Another noteworthy item was the income tax rate of 38%, which was a benefit during the quarter rather than an expense because of the book loss in the quarter. This compares to a 44% income tax expense in 2011 that included a state income tax true-up.
Year-to-date, our tax rate is 35%, which is a more normal rate for us. The last noteworthy item and an item of key importance was the increased EBITDA.
We achieved a $90 million EBITDA during the quarter, which is an increase of 30% over 2011. On a year-to-date basis, our EBITDA increased 24%, so we're quite pleased with the continued improvement and expect this level of improvement to continue throughout the year.
Moving to Slide 12. Our total revenue declined in Q2 compared to 2011, and this was primarily driven by a $30 million decline in Gas Utilities.
Excluding the ceiling test, our total op income improved 31% over 2011 driven by improvements in the Electric Utilities, Power Generation and Coal Mining. We are pleased with the progress on cost containment, noting that our O&M expenses were up only slightly driven by a sizable increase to support our Colorado generation complex and an offsetting sizable decrease in our Coal Mining costs.
O&M expenses in our Gas Utilities segment and our Oil and Gas segment were basically flat year-over-year. Slide 13 displays our Utilities segment, revenue and operating income.
The Electric Utilities' operating income in Q2 improved by $10.1 million or 45% year-over-year, reflecting the benefits of earning returns on an increased rate base and increased retail megawatts sold driven by warm weather. Overall, retail megawatts sold during the quarter increased by 4.5% compared to 2011.
The weather improved operating income by approximately $2.5 million compared to 2011. Moving to Gas Utilities, operating income declined by 43% in the second quarter compared to 2011.

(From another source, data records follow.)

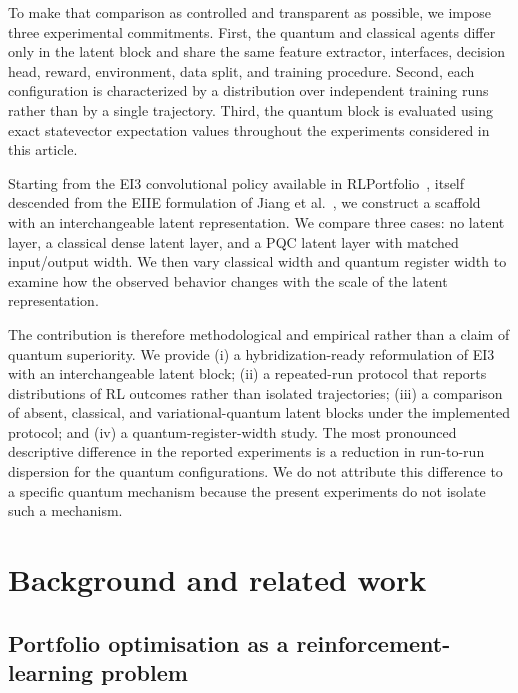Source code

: \documentclass[aps,floatfix,superscriptaddress,twocolumn,tightenlines,amsmath,amssymb,nofootinbib,10pt,longbibliography,prl]{revtex4-2}
\begin{document}
To make that comparison as controlled and transparent as possible, we impose three
experimental commitments. First, the quantum and classical agents differ only in the latent
block and share the same feature extractor, interfaces, decision head, reward, environment,
data split, and training procedure. Second, each configuration is characterized by a
distribution over independent training runs rather than by a single trajectory. Third, the
quantum block is evaluated using exact statevector expectation values throughout the
experiments considered in this article.

Starting from the EI3 convolutional policy available in RLPortfolio~\cite{RLportfolio},
itself descended from the EIIE formulation of Jiang et
al.~\cite{jiang2017deepreinforcementlearningframework}, we construct a scaffold with an
interchangeable latent representation. We compare three cases: no latent layer, a classical
dense latent layer, and a PQC latent layer with matched input/output width. We then vary
classical width and quantum register width to examine how the observed behavior changes with
the scale of the latent representation.

The contribution is therefore methodological and empirical rather than a claim of quantum
superiority. We provide (i) a hybridization-ready reformulation of EI3 with an
interchangeable latent block; (ii) a repeated-run protocol that reports distributions of RL
outcomes rather than isolated trajectories; (iii) a comparison of absent, classical, and
variational-quantum latent blocks under the implemented protocol; and (iv) a
quantum-register-width study. The most pronounced descriptive difference in the reported
experiments is a reduction in run-to-run dispersion for the quantum configurations. We do
not attribute this difference to a specific quantum mechanism because the present
experiments do not isolate such a mechanism.
\section{Background and related work}
\label{sec:background}

\subsection{Portfolio optimisation as a reinforcement-learning problem}
\label{subsec:bg-portfolio}
\end{document}
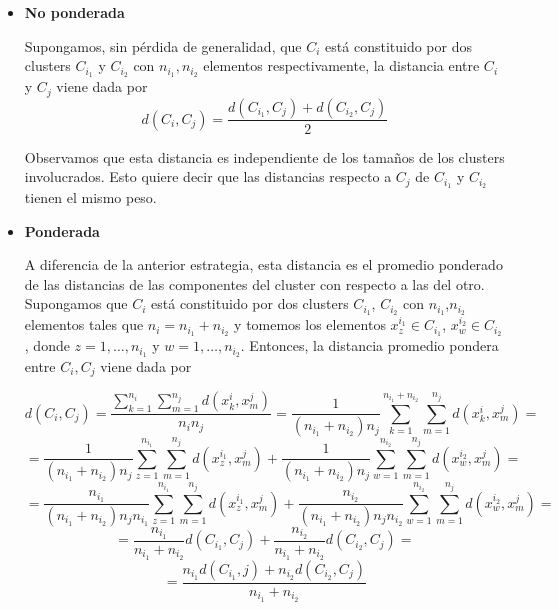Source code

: \begin{itemize}
    \item \textbf{No ponderada} \newline

    Supongamos, sin pérdida de generalidad, que $C_{i}$ está constituido por dos clusters $C_{i_{1}}$ y $C_{i_{2}}$ con $n_{i_{1}},n_{i_{2}}$ elementos respectivamente, la distancia entre $C_{i}$ y $C_{j}$ viene dada por
    \[
    d(C_{i},C_{j}) = \frac{d(C_{i_{1}}, C_{j}) + d(C_{i_{2}}, C_{j})}{2}
    \]

    Observamos que esta distancia es independiente de los tamaños de los clusters involucrados. Esto quiere decir que las distancias respecto a $C_{j}$ de $C_{i_{1}}$ y $C_{i_{2}}$
    tienen el mismo peso. 

    \item \textbf{Ponderada} \newline
    
    A diferencia de la anterior estrategia, esta distancia es el promedio ponderado de las distancias de las componentes del cluster con respecto a las del otro. Supongamos que 
    $C_{i}$ está constituido por dos clusters $C_{i_{1}}$, $C_{i_{2}}$ con $n_{i_{1}}$,$n_{i_{2}}$ elementos tales que $n_{i} = n_{i_{1}}+n_{i_{2}}$ y tomemos los elementos $x^{i_{1}}_{z} \in C_{i_{1}}$, $x^{i_{2}}_{w} \in C_{i_{2}}$, donde 
    $z = 1,\dots,n_{i_{1}} $ y $w = 1,\dots,n_{i_{2}}$. Entonces, la distancia promedio pondera entre $C_{i},C_{j}$ viene dada por
    
    \[
    d(C_{i},C_{j}) = \frac{\sum_{k=1}^{n_{i}}\sum_{m=1}^{n_{j}}d(x^{i}_{k},x^{j}_{m})}{n_{i}n_{j}} = \frac{1}{(n_{i_{1}}+n_{i_{2}})n_{j}} \sum_{k=1}^{n_{i_{1}}+n_{i_{2}}} \sum_{m=1}^{n_{j}} d(x^{i}_{k},x^{j}_{m}) = 
    \]
    \[
    = \frac{1}{(n_{i_{1}}+n_{i_{2}})n_{j}} \sum_{z=1}^{n_{i_{1}}} \sum_{m=1}^{n_{j}} d(x^{i_{1}}_{z},x^{j}_{m}) + \frac{1}{(n_{i_{1}}+n_{i_{2}})n_{j}} \sum_{w=1}^{n_{i_{2}}} \sum_{m=1}^{n_{j}} d(x^{i_{2}}_{w},x^{j}_{m}) = 
    \]
    \[
    = \frac{n_{i_{1}}}{(n_{i_{1}}+n_{i_{2}})n_{j}n_{i_{1}}} \sum_{z=1}^{n_{i_{1}}} \sum_{m=1}^{n_{j}} d(x^{i_{1}}_{z},x^{j}_{m}) + \frac{n_{i_{2}}}{(n_{i_{1}}+n_{i_{2}})n_{j}n_{i_{2}}} \sum_{w=1}^{n_{i_{2}}} \sum_{m=1}^{n_{j}} d(x^{i_{2}}_{w},x^{j}_{m}) = 
    \]
    \[
    = \frac{n_{i_{1}}}{n_{i_{1}}+n_{i_{2}}} d(C_{i_{1}},C_{j}) + \frac{n_{i_{2}}}{n_{i_{1}}+n_{i_{2}}} d(C_{i_{2}},C_{j}) = 
    \]
    \[
    = \frac{n_{i_{1}}d(C_{i_{1}},j) + n_{i_{2}}d(C_{i_{2}},C_{j})}{n_{i_{1}}+n_{i_{2}}}
    \]

\end{itemize}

Retail decatherms sold decreased year-over-year by 32% as the result of a warmer weather and have the impact of reducing operating income by $2 million compared to 2011. So if you think about the weather impact for the combined Electric and Gas Utilities, it was a relatively small, net positive for the quarter.
The next segment, Power Generation, we saw operating income increase due to the operational commencement of the 200-megawatt generating facility in Colorado. Operating income increased year-over-year by $7.5 million, and was primarily driven by the new facility.
We were pleased with the performance and availability and earnings that we continue to see at our Colorado IPP. Moving to the next segment, Coal Mining.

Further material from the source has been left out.